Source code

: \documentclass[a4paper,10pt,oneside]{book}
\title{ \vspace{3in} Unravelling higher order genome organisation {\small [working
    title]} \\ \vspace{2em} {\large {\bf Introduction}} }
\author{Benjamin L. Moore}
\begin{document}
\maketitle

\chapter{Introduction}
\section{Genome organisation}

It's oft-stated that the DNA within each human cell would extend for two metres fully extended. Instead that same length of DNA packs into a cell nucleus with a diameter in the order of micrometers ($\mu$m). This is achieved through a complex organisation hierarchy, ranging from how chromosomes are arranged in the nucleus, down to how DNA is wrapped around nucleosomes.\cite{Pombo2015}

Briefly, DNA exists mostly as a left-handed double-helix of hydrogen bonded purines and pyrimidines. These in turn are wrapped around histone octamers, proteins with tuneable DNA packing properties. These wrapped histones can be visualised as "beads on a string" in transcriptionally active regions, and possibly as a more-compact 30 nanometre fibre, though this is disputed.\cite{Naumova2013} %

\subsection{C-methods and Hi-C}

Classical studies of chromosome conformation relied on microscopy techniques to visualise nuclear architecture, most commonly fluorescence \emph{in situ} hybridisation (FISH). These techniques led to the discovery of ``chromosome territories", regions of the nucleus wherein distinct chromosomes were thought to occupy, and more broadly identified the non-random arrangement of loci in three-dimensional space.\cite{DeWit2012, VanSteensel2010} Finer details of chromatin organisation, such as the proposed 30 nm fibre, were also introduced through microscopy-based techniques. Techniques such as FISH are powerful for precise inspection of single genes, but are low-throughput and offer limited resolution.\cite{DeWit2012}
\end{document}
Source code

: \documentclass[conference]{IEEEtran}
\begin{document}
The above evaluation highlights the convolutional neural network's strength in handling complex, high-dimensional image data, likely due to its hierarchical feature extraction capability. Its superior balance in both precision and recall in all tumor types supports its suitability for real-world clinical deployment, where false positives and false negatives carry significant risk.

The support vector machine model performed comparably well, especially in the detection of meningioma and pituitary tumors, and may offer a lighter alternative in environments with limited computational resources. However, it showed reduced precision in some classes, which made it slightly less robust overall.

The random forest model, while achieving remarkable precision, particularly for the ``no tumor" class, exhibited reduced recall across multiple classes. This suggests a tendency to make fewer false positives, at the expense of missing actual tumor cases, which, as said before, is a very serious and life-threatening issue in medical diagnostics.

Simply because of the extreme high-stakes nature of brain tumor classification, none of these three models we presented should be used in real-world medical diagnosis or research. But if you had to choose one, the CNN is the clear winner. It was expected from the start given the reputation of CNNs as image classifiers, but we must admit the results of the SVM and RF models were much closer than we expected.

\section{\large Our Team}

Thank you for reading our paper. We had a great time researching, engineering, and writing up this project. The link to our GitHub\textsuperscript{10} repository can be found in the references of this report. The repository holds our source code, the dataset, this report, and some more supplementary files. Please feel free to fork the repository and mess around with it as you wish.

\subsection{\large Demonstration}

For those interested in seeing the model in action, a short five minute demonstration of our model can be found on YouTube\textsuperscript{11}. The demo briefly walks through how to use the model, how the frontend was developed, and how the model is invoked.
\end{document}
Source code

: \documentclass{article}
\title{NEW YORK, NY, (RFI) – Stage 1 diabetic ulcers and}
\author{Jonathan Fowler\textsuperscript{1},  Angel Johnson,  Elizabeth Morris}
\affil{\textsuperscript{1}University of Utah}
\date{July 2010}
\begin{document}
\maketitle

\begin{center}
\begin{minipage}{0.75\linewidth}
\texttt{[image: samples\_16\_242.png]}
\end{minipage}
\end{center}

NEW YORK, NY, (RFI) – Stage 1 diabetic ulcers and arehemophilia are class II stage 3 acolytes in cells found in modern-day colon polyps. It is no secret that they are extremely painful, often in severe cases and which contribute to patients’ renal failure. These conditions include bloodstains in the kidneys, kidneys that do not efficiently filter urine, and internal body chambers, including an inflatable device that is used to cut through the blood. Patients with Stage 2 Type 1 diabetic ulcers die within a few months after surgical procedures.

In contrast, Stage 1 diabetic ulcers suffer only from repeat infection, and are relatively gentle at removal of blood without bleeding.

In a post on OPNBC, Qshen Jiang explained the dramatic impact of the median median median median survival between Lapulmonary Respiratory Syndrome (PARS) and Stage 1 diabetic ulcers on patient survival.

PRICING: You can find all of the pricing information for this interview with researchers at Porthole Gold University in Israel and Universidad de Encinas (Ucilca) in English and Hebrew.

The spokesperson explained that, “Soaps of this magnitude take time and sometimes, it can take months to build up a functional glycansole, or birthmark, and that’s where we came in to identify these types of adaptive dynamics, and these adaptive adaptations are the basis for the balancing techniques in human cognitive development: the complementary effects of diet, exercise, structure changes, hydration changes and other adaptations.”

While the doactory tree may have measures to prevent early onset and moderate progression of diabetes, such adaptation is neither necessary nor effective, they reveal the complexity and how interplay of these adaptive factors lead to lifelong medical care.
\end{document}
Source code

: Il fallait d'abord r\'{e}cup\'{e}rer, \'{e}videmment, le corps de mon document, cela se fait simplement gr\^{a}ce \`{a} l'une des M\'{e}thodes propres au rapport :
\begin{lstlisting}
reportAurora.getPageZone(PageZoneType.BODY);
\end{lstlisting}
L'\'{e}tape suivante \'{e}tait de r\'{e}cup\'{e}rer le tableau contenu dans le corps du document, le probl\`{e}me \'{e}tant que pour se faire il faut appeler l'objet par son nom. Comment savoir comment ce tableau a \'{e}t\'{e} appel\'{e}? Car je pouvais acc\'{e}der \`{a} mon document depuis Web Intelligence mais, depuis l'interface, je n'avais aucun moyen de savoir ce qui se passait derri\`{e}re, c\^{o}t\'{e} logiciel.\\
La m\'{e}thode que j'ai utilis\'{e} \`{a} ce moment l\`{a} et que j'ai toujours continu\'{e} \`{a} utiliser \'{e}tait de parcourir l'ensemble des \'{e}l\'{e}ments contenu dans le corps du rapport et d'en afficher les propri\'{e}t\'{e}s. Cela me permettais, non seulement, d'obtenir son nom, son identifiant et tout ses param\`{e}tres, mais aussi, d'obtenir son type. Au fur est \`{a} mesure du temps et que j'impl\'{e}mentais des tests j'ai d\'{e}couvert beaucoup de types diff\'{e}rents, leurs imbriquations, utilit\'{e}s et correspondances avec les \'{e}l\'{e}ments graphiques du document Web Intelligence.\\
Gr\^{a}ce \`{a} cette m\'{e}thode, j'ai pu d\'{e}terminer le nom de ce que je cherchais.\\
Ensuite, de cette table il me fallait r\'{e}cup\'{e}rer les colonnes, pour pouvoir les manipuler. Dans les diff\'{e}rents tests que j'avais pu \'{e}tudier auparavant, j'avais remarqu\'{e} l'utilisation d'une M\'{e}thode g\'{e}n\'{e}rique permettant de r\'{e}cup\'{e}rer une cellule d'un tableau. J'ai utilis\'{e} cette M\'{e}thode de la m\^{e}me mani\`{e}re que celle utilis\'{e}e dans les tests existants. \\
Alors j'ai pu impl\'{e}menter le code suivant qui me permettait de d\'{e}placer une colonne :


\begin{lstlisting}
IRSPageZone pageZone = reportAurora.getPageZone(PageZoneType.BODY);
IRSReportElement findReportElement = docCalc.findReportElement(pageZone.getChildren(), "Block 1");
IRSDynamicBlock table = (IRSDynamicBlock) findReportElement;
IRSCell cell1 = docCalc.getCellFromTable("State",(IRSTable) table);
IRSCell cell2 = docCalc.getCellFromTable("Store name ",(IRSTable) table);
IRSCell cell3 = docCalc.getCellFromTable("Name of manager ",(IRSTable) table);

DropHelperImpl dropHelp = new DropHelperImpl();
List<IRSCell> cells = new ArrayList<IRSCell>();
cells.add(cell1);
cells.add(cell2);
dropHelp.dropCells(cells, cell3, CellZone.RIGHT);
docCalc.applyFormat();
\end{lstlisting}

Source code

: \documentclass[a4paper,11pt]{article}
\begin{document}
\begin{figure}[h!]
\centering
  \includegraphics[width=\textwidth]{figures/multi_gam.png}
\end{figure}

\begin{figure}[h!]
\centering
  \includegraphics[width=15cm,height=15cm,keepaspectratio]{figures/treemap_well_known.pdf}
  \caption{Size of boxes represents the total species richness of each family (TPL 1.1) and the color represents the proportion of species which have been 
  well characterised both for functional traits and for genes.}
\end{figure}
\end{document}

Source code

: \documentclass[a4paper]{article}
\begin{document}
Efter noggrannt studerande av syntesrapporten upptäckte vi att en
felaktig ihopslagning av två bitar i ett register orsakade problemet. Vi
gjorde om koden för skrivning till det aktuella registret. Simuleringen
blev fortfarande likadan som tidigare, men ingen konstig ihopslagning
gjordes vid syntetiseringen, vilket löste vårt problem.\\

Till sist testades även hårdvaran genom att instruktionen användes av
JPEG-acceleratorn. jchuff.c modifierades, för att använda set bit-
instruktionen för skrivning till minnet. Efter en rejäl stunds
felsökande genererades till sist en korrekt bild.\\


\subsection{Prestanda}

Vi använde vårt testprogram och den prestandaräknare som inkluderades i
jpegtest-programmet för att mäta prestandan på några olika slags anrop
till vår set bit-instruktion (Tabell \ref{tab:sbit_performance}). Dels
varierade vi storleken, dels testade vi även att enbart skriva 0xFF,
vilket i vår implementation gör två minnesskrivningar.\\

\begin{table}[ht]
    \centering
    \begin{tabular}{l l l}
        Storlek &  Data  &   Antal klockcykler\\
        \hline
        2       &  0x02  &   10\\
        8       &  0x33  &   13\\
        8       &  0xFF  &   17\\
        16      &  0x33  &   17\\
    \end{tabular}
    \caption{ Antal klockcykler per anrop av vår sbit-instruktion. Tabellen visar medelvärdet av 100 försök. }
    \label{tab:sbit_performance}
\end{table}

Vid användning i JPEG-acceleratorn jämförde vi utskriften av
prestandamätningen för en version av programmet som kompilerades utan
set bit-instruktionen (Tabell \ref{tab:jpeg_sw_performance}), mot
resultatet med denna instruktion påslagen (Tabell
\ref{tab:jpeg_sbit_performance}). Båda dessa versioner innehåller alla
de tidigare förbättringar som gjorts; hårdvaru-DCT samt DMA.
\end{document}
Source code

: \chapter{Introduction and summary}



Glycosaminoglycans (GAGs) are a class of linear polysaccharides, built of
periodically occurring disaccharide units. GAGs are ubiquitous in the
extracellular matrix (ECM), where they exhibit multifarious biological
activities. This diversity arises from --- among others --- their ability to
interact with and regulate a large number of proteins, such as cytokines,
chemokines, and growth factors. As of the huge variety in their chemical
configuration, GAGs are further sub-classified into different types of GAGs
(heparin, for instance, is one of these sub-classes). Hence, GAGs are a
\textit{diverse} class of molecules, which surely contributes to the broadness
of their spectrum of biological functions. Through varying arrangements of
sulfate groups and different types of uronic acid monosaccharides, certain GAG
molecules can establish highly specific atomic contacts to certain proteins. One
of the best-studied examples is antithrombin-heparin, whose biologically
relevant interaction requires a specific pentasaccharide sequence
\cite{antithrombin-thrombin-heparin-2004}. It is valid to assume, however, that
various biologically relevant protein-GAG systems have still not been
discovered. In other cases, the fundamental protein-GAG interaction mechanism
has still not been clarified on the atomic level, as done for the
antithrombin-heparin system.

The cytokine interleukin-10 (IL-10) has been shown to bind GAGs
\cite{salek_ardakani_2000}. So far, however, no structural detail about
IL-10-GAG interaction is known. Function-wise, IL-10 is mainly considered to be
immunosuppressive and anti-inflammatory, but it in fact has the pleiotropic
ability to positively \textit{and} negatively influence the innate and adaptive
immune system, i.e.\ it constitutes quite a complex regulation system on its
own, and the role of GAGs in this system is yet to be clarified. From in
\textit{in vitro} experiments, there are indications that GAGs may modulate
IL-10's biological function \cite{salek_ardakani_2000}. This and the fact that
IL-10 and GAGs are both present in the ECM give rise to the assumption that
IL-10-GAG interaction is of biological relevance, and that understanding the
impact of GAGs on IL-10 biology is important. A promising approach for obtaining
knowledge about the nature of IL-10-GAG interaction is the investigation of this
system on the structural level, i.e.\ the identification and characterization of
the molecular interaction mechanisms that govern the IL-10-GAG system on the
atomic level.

▬▬▬▬▬▬▬▬▬▬

* Work request
Identify every line above that includes the word "dropHelp", and show those lines.

* Result for this task
DropHelperImpl dropHelp = new DropHelperImpl();
dropHelp.dropCells(cells, cell3, CellZone.RIGHT);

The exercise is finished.